Not a patchouli infusion girl

Its official – I am not a sucker for hosting dinner parties. I don’t like infusion sticks sitting in little vases, be it patchouli or lavender or vanilla or any other so called intriguing smells that’s supposed to up ones libido.  I hate expensive china & white tablecloth. I hate matching napkins & eating with silver cutlery.  Some people, especially women consider it a test of their post wedding domesticity once they’ve successfully hosted their 1st big dinner at home. But it is beyond me how one can be so particular about changing curtains & matching them to cushion covers every time there is an impending house party. It is a great source of entertainment for me to be around such people. No offence to anyone who is reading this & loves just about everything I’ve mentioned above. My friends can vouch for this, that I mean no offense. Different things excite different people. And coordinating themes & colors in a room is nothing short of art. In fact it is art direction for me. My gallivanting mind looks at these women & wonders what great art directors they could be for our industry if they focused & drove themselves to it.

Oh! I’m digressing! Coming back to me since this is my bloody blog, domesticity is not a great talent of mine & I’m not good at faking it. It sometimes poses serious threats to my survival in the society.  But I refuse to change or be changed. To get to the root of how I turned out like this, my Father thought his first child (that would be me) would be a boy. Sadly the sweet Christian Mallu nurse who welcomed me into this world had other news for him. There started the contradictions in my life. It was my Father who named me, but he has never called me by my name. Not once to this day! When he talks about me it is always in third person masculine singular (he, him, his etc). The effect has been strange on me, as one might imagine. In my mind I was always a boy. The only doll type toys I had was an inflated large camel and a stuffed grizzly bear. And the only feminine thing I played with was a set of tiny kitchen utensils carved from wood. This I started hating soon enough because I never had any girlfriend to play with. So childhood passed by with me reading a lot of detective novels & thrillers. I read books that I wasn’t supposed to read (yes! A lot of sex & violence) & it thrilled me more when I got to know it. During my school days I was this strange being that had no girlfriends or boyfriends. In short ‘anti-social’ suited me just fine. And I picked some of the rowdiest boys in school to fight with. I’ve had nasty fights with boys who thought they were macho men. By the end of school I was labeled rude, bad-mannered & heartless. I plead guilty to all of that. College was a big change. I found boys (who I thought were men back then!!) and made them my best friends and boyfriends.  I’ve always asked men out. After knowing me there have only been 2 men who have had the balls to ask me out.  I was pretty much allergic to women. Until I found two women who changed my perspective completely. I’ve had stormy relationships with both of them, but they are still the two people who are privy to everything that happens in my life.  Thus I will fast forward my college life towards the end of my post graduation. I still didn’t get any better at being ladylike or doing & enjoying ladylike things.

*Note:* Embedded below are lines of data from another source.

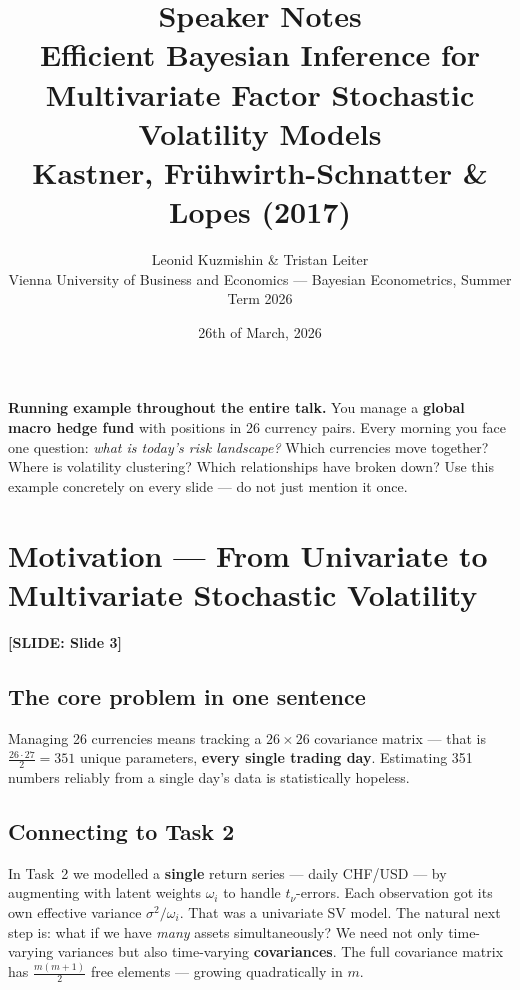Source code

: \documentclass[11pt, a4paper]{article}\usepackage[]{graphicx}\usepackage[]{xcolor}
\title{
  {\large\color{DarkGrey} Speaker Notes}\\[0.4em]
  {\LARGE\bfseries\color{MainBlue}
    Efficient Bayesian Inference for\\
    Multivariate Factor Stochastic Volatility Models}\\[0.4em]
  {\normalsize Kastner, Fr\"uhwirth-Schnatter \& Lopes (2017)}
}
\author{Leonid Kuzmishin \quad \& \quad Tristan Leiter\\
  \small Vienna University of Business and Economics ---
  Bayesian Econometrics, Summer Term 2026}
\date{26th of March, 2026}
\newcommand{\slidetag}[1]{%
  \noindent\textcolor{MainBlue}{\footnotesize\textbf{[SLIDE: #1]}}%
  \vspace{0.2em}\par
}
\newcommand{\stress}[1]{\textbf{#1}}
\begin{document}

\maketitle
\thispagestyle{empty}

\begin{remarkbox}
  \textbf{Running example throughout the entire talk.}
  You manage a \textbf{global macro hedge fund} with positions in 26 currency
  pairs.  Every morning you face one question: \textit{what is today's risk
  landscape?}  Which currencies move together?  Where is volatility clustering?
  Which relationships have broken down?  Use this example concretely on every
  slide --- do not just mention it once.
\end{remarkbox}

\vspace{1em}
\tableofcontents
\newpage

\section{Motivation --- From Univariate to Multivariate Stochastic Volatility}

\slidetag{Slide 3}

\subsection{The core problem in one sentence}

Managing 26 currencies means tracking a $26 \times 26$ covariance matrix ---
that is $\frac{26 \cdot 27}{2} = 351$ unique parameters, \stress{every single
trading day}.  Estimating 351 numbers reliably from a single day's data is
statistically hopeless.

\subsection{Connecting to Task 2}

In Task~2 we modelled a \stress{single} return series --- daily CHF/USD --- by
augmenting with latent weights $\omega_i$ to handle $t_\nu$-errors.  Each
observation got its own effective variance $\sigma^2/\omega_i$.  That was a
univariate SV model.  The natural next step is: what if we have \textit{many}
assets simultaneously?  We need not only time-varying variances but also
time-varying \stress{covariances}.  The full covariance matrix has
$\frac{m(m+1)}{2}$ free elements --- growing quadratically in $m$.
\end{document}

So now, even though I’m married (to a man) I’m called a MAWO (NOT Men Against Women Organization but Man Woman). I love movies with blood & gore, I’m an adventure junkie, I dislike gold & I’d do anything to travel, by any class or mode, anywhere. I’m peaceful with the tag & my feelings. But sometimes I have to really work hard to balance the equilibrium with my man, by trying to be a bit more womanly. I don’t think my husband feels like he married a man, and I’m sure he feels blessed when he doesn’t have to buy me roses & cards & take me out for expensive candlelight dinners. So more power to all the MAWOs.